Harun-or-Rashid's introduction to this book of documents not only presents the letters in their perspectives but also make a rich contribution to our knowledge about Bengal politics of the last decade of the colonial era. He is an established authority on the eventful decade 1937-47. He has very objectively analysed the faction ridden Muslim politics of the time and his narrative is extremely fascinating. His introduction and the letters evince that politicians of the time essentially stood for themselves. Rashid, however, seems to have a soft corner for Suhrawardy and his ideal for a united independent Bengal scheme. But we seek to know why should he enunciate this great plan as late as February 1947? Was he not aware that the Lahore Resolution was eroding fast after 1942 and the movement was proceeding towards a united Pakistan? Was he not a party to the trend himself?

An independent Bengal case could have been really forcefully presented, had it been a product of the secular principles of politics. With 51% Muslim and 49% Hindu populations, Bengal could remain united only under a secular politics, which eroded beyond repair through communal politics of the last decade. Suhrawardy established the Muslim League in Bengal and organised Muslim nationalism in Bengal. He organised the movement to overthrow the Hindu-Muslim coalition ministry of Fazlul Huq. A K Fazlul Huq's second ministry could have been used as a giant step forward towards a united independent Bengal eventually. But what role Suhrawardy played then? Animated by Jinnah, the Suhrawardy faction launched a relentless resistance movement to wreck the coalition ministry. The election campaigns of 1946, which Suhrawardy led, articulated the idea of a single independent Pakistan, though not so openly. Jinnah's communally charged Direct Action directive was faithfully executed by Suhrawardy though its political utility for Bengal was questionable. Suhrawardy's role in wrecking the Hindu-Muslim coalition Ministry of Fazlul Huq and in the events of Great Calcutta Killing and countrywide communal riots in the wake of his Direct Action programme had almost totally alienated him from the Hindu community and sealed all prospects of any Hindu-Muslim accord on the question of independent Bengal.

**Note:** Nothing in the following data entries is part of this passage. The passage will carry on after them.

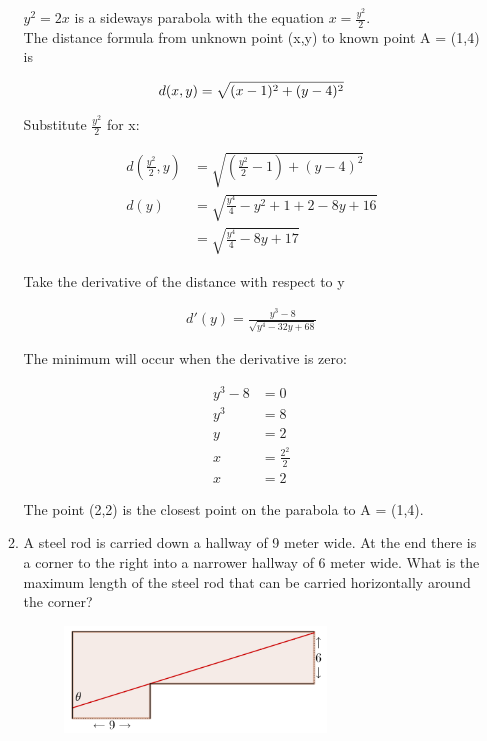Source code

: \documentclass[a4paper]{article}
\begin{document}
\begin{enumerate}
\begin{enumerate}
$y^2 = 2x$ is a sideways parabola with the equation $x = \frac{y^2}{2}$.\\
The distance formula from unknown point (x,y) to known point A = (1,4) is

\begin{align*}
	d(x,y) = \sqrt{(x-1)^2 + (y - 4)^2} \notag
\end{align*}	

Substitute $\frac{y^2}{2}$ for x:

\begin{align*}
d(\frac{y^2}{2},y) &= \sqrt{(\frac{y^2}{2} - 1) + (y - 4)^2}\\
d(y) &= \sqrt{\frac{y^4}{4} - y^2 + 1 + 2 - 8y + 16}\\
&= \sqrt{\frac{y^4}{4} - 8y + 17}
\end{align*}	

Take the derivative of the distance with respect to y

\begin{align*}
d'(y) = \frac{y^3 - 8}{\sqrt{y^4 - 32y + 68}}
\end{align*}

The minimum will occur when the derivative is zero:

\begin{align*}
	y^3 - 8 &= 0\\
	y^3 &= 8 \\
	y &= 2\\
	x &= \frac{2^2}{2}\\
	x &= 2
\end{align*}

The point (2,2) is the closest point on the parabola to A = (1,4).\\	
	
	\item A steel rod is carried down a hallway of 9 meter wide. At the end there is a corner to the right into a narrower hallway of 6 meter wide. What is the maximum length of the steel rod that can be carried horizontally around the corner?
	
	\begin{figure}[ht!]
	\centering
  \includegraphics[width=0.7\textwidth]{images/task3.PNG}
\end{figure}	
	

\end{enumerate}
\end{enumerate}
\end{document}
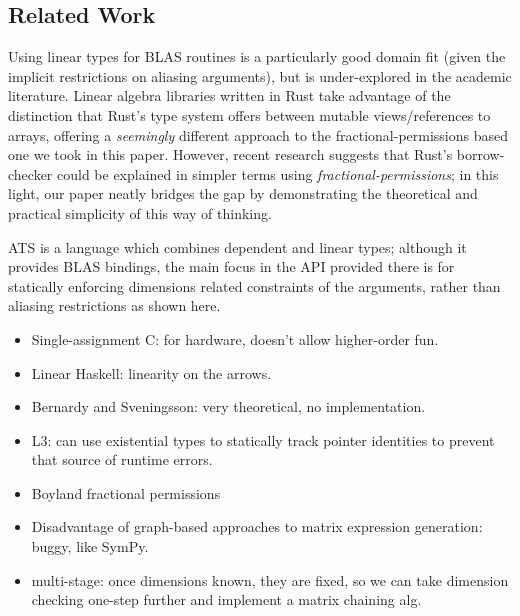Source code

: \subsection{Related Work}


Using linear types for BLAS routines is a particularly good domain fit (given
the implicit restrictions on aliasing arguments), but is under-explored in the
academic literature. Linear algebra libraries written in Rust take advantage of
the distinction that Rust's type system offers between mutable views/references
to arrays, offering a \emph{seemingly} different approach to the
fractional-permissions based one we took in this paper.  However, recent
research\cite{weiss} suggests that Rust's borrow-checker could be explained in
simpler terms using \emph{fractional-permissions}; in this light, our paper
neatly bridges the gap by demonstrating the theoretical and practical
simplicity of this way of thinking.

ATS\cite{cui2005ats} is a language which combines dependent and linear types;
although it provides BLAS bindings, the main focus in the API provided there is
for statically enforcing dimensions related constraints of the arguments,
rather than aliasing restrictions as shown here.

\begin{itemize}
\item Single-assignment C: for hardware, doesn't allow higher-order fun.
\item Linear Haskell: linearity on the arrows.
\item Bernardy and Sveningsson: very theoretical, no implementation.
\item L3: can use existential types to statically track pointer identities to
    prevent that source of runtime errors.
\item Boyland fractional permissions
\item Disadvantage of graph-based approaches to matrix expression generation:
    buggy, like SymPy.
\item multi-stage: once dimensions known, they are fixed, so we can take
    dimension checking one-step further and implement a matrix chaining alg.
\end{itemize}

Finally, I must note that the documents in the book make such a fascinating reading that one must feel that as if he/she was reading a successful tragic fiction. In these letters, a reader would never miss to notice the character of contemporary politicians. It seems politicians could do anything to serve their own ends. Mutual relations among politicians assumed so much complexity that, as though all were suffering from paranoia, and all were seeking something at the expense of others, and even at the expense of self-respect.

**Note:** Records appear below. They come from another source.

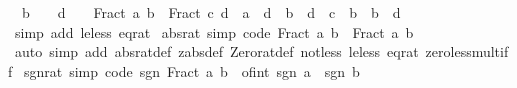\begin{isabellebody}
\ \ {\isachardoublequoteopen}b\ {\isasymnoteq}\ {}\ {\isasymLongrightarrow}\ d\ {\isasymnoteq}\ {}\ {\isasymLongrightarrow}\ Fract\ a\ b\ {\isasymle}\ Fract\ c\ d\ {\isasymlongleftrightarrow}\ {\isacharparenleft}{\kern0pt}a\ {\isacharasterisk}{\kern0pt}\ d{\isacharparenright}{\kern0pt}\ {\isacharasterisk}{\kern0pt}\ {\isacharparenleft}{\kern0pt}b\ {\isacharasterisk}{\kern0pt}\ d{\isacharparenright}{\kern0pt}\ {\isasymle}\ {\isacharparenleft}{\kern0pt}c\ {\isacharasterisk}{\kern0pt}\ b{\isacharparenright}{\kern0pt}\ {\isacharasterisk}{\kern0pt}\ {\isacharparenleft}{\kern0pt}b\ {\isacharasterisk}{\kern0pt}\ d{\isacharparenright}{\kern0pt}{\isachardoublequoteclose}\isanewline
%
\isadelimproof
\ \ %
\endisadelimproof
%
\isatagproof
{}\isamarkupfalse%
\ {\isacharparenleft}{\kern0pt}simp\ add{\isacharcolon}{\kern0pt}\ le{\isacharunderscore}{\kern0pt}less\ eq{\isacharunderscore}{\kern0pt}rat{\isacharparenright}{\kern0pt}%
\endisatagproof
{\isafoldproof}%
%
\isadelimproof
\isanewline
%
\endisadelimproof
\isanewline
{}\isamarkupfalse%
\ abs{\isacharunderscore}{\kern0pt}rat\ {\isacharbrackleft}{\kern0pt}simp{\isacharcomma}{\kern0pt}\ code{\isacharbrackright}{\kern0pt}{\isacharcolon}{\kern0pt}\ {\isachardoublequoteopen}{\isasymbar}Fract\ a\ b{\isasymbar}\ {\isacharequal}{\kern0pt}\ Fract\ {\isasymbar}a{\isasymbar}\ {\isasymbar}b{\isasymbar}{\isachardoublequoteclose}\isanewline
%
\isadelimproof
\ \ %
\endisadelimproof
%
\isatagproof
{}\isamarkupfalse%
\ {\isacharparenleft}{\kern0pt}auto\ simp\ add{\isacharcolon}{\kern0pt}\ abs{\isacharunderscore}{\kern0pt}rat{\isacharunderscore}{\kern0pt}def\ zabs{\isacharunderscore}{\kern0pt}def\ Zero{\isacharunderscore}{\kern0pt}rat{\isacharunderscore}{\kern0pt}def\ not{\isacharunderscore}{\kern0pt}less\ le{\isacharunderscore}{\kern0pt}less\ eq{\isacharunderscore}{\kern0pt}rat\ zero{\isacharunderscore}{\kern0pt}less{\isacharunderscore}{\kern0pt}mult{\isacharunderscore}{\kern0pt}iff{\isacharparenright}{\kern0pt}%
\endisatagproof
{\isafoldproof}%
%
\isadelimproof
\isanewline
%
\endisadelimproof
\isanewline
{}\isamarkupfalse%
\ sgn{\isacharunderscore}{\kern0pt}rat\ {\isacharbrackleft}{\kern0pt}simp{\isacharcomma}{\kern0pt}\ code{\isacharbrackright}{\kern0pt}{\isacharcolon}{\kern0pt}\ {\isachardoublequoteopen}sgn\ {\isacharparenleft}{\kern0pt}Fract\ a\ b{\isacharparenright}{\kern0pt}\ {\isacharequal}{\kern0pt}\ of{\isacharunderscore}{\kern0pt}int\ {\isacharparenleft}{\kern0pt}sgn\ a\ {\isacharasterisk}{\kern0pt}\ sgn\ b{\isacharparenright}{\kern0pt}{\isachardoublequoteclose}\isanewline

\end{isabellebody}
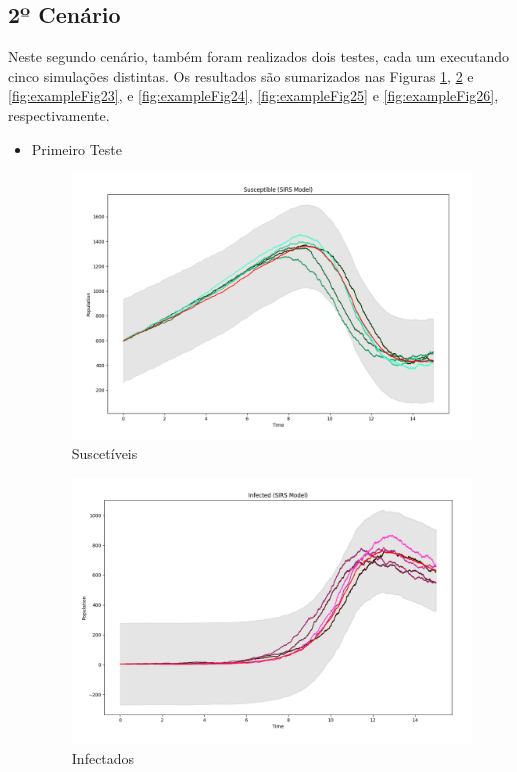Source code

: \documentclass[a4paper, 12pt]{article}
\begin{document}
\subsection*{2º Cenário}

Neste segundo cenário, também foram realizados dois testes, cada um executando cinco simulações distintas. Os resultados são sumarizados nas Figuras \ref{fig:exampleFig21}, \ref{fig:exampleFig22} e \ref{fig:exampleFig23}, e \ref{fig:exampleFig24}, \ref{fig:exampleFig25} e \ref{fig:exampleFig26}, respectivamente.

\begin{itemize}
    \item Primeiro Teste
    \begin{figure}[H]
        \centering
        \includegraphics[width=1\textwidth]{Images/Exercise 5/Scenario 2/s2a.png}
        \vspace*{-1cm}
        \caption{Suscetíveis}
        \label{fig:exampleFig21}
    \end{figure}
    
    \begin{figure}[H]
        \centering
        \includegraphics[width=1\textwidth]{Images/Exercise 5/Scenario 2/i2a.png}
        \vspace*{-1cm}
        \caption{Infectados}
        \label{fig:exampleFig22}
    \end{figure}
    

\end{itemize}
\end{document}

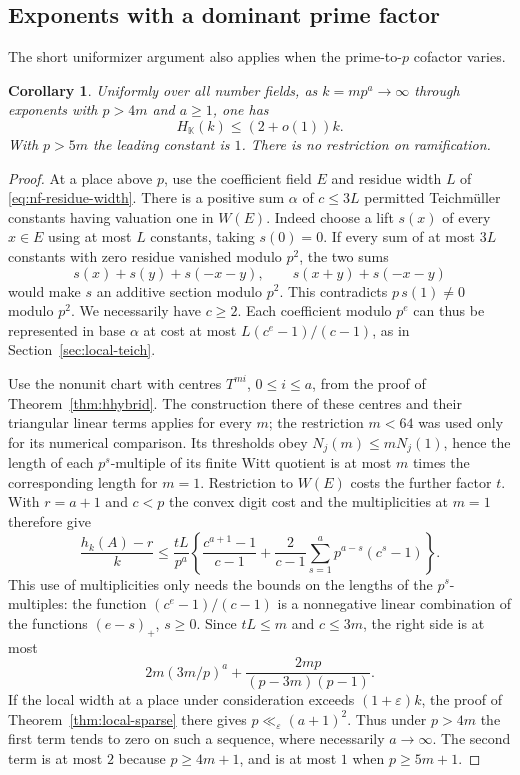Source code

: \documentclass[11pt,letterpaper]{article}
\newtheorem{corollary}[corollary]{Corollary}
\theoremstyle{definition}
\numberwithin{equation}{section}
\begin{document}
\subsection{Exponents with a dominant prime factor}
\label{sec:local-dominant-prime}
The short uniformizer argument also applies when the prime-to-$p$
cofactor varies.
\begin{corollary}\label{cor:local-dominant-prime}
Uniformly over all number fields, as $k=mp^a\to\infty$ through exponents
with $p>4m$ and $a\ge1$, one has
\[
              H_{\mathbb K}(k)\le (2+o(1))k.
\]
With $p>5m$ the leading constant is $1$. There is no restriction
on ramification.
\end{corollary}
\begin{proof}
At a place above $p$, use the coefficient field $E$ and residue
width $L$ of \eqref{eq:nf-residue-width}. There is a positive sum
$\alpha$ of $c\le3L$ permitted Teichm\"uller constants having valuation
one in $W(E)$. Indeed choose a lift $s(x)$ of every $x\in E$ using
at most $L$ constants, taking $s(0)=0$. If every sum of at most
$3L$ constants with zero residue vanished modulo $p^2$, the two
sums
\[
  s(x)+s(y)+s(-x-y),\qquad s(x+y)+s(-x-y)
\]
would make $s$ an additive section modulo $p^2$. This contradicts
$p\,s(1)\ne0$ modulo $p^2$. We necessarily have $c\ge2$.
Each coefficient modulo $p^e$ can thus be represented in base
$\alpha$ at cost at most $L(c^e-1)/(c-1)$, as in
Section~\ref{sec:local-teich}.

Use the nonunit chart with centres $T^{mi}$, $0\le i\le a$, from
the proof of Theorem~\ref{thm:hhybrid}. The construction there of
these centres and their triangular linear terms applies for every $m$;
the restriction $m<64$ was used only for its numerical comparison.
Its thresholds obey $N_j(m)\le mN_j(1)$, hence the length of each
$p^s$-multiple of its finite Witt quotient is at most $m$ times
the corresponding length for $m=1$. Restriction to $W(E)$ costs
the further factor $t$. With $r=a+1$ and $c<p$ the convex digit
cost and the multiplicities at $m=1$ therefore give
\[
 \frac{h_k(A)-r}{k}\le
 \frac{tL}{p^a}\left\{\frac{c^{a+1}-1}{c-1}
   +\frac{2}{c-1}\sum_{s=1}^a p^{a-s}(c^s-1)\right\}.
\]
This use of multiplicities only needs the bounds on the lengths of
the $p^s$-multiples: the function $(c^e-1)/(c-1)$ is a nonnegative
linear combination of the functions $(e-s)_+$, $s\ge0$.
Since $tL\le m$ and $c\le3m$, the right side is at most
\[
        2m(3m/p)^a+\frac{2mp}{(p-3m)(p-1)}.
\]
If the local width at a place under consideration exceeds
$(1+\varepsilon)k$, the proof of Theorem~\ref{thm:local-sparse}
there gives $p\ll_\varepsilon(a+1)^2$. Thus under $p>4m$ the
first term tends to zero on such a sequence, where necessarily
$a\to\infty$. The second term is at most $2$ because $p\ge4m+1$,
and is at most $1$ when $p\ge5m+1$.


\end{proof}
\end{document}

Rashid's introduction and the select letters demonstrate how factions within the Muslim League were formed and re-formed and how blindly the Bengal Muslim League leaders obeyed the High Command, more precisely, Mr. Jinnah. Factionalism was rooted in personal ambition, regionalism, family control, kinship ties, patron-client relation, careerism, corruption, and sometimes ideology. The worst kind of factionalism we notice in the wake of the 1946 elections when the League scored a massive victory. It was really the victory of the Suhrawardy faction. But ironically, soon Suhrawardy and his faction were overtaken by the Nazimuddin faction. Backed by Jinnah, Nazimuddin led the 'divisionists' making the partition of Bengal inevitable and turning the election hero of 1946 into a villain of the tragic partition-drama of the very next year.

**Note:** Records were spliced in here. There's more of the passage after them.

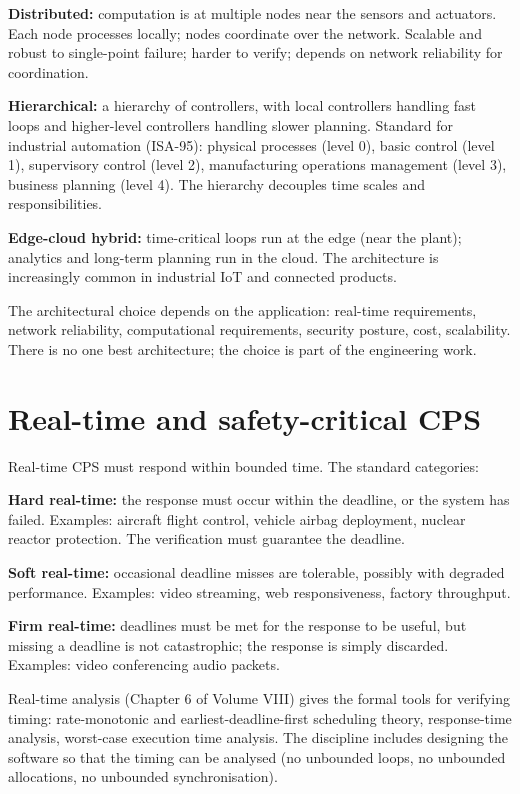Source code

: \textbf{Distributed:} computation is at multiple nodes near the sensors and actuators. Each node processes locally; nodes coordinate over the network. Scalable and robust to single-point failure; harder to verify; depends on network reliability for coordination.

\textbf{Hierarchical:} a hierarchy of controllers, with local controllers handling fast loops and higher-level controllers handling slower planning. Standard for industrial automation (ISA-95): physical processes (level 0), basic control (level 1), supervisory control (level 2), manufacturing operations management (level 3), business planning (level 4). The hierarchy decouples time scales and responsibilities.

\textbf{Edge-cloud hybrid:} time-critical loops run at the edge (near the plant); analytics and long-term planning run in the cloud. The architecture is increasingly common in industrial IoT and connected products.

The architectural choice depends on the application: real-time requirements, network reliability, computational requirements, security posture, cost, scalability. There is no one best architecture; the choice is part of the engineering work.

\section{Real-time and safety-critical CPS}

Real-time CPS must respond within bounded time. The standard categories:

\textbf{Hard real-time:} the response must occur within the deadline, or the system has failed. Examples: aircraft flight control, vehicle airbag deployment, nuclear reactor protection. The verification must guarantee the deadline.

\textbf{Soft real-time:} occasional deadline misses are tolerable, possibly with degraded performance. Examples: video streaming, web responsiveness, factory throughput.

\textbf{Firm real-time:} deadlines must be met for the response to be useful, but missing a deadline is not catastrophic; the response is simply discarded. Examples: video conferencing audio packets.

Real-time analysis (Chapter 6 of Volume VIII) gives the formal tools for verifying timing: rate-monotonic and earliest-deadline-first scheduling theory, response-time analysis, worst-case execution time analysis. The discipline includes designing the software so that the timing can be analysed (no unbounded loops, no unbounded allocations, no unbounded synchronisation).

We congratulate Harun-or-Rashid for unearthing many important but hitherto unknown documents, which shed new light on the nature of politics and political personalities of the partition era. We also thank him for his very illuminating introduction to the book.

Professor Sirajul Islam is Chief Editor, Banglapedia, Asiatic Society of Bangladesh and Professor of History, University of Dhaka.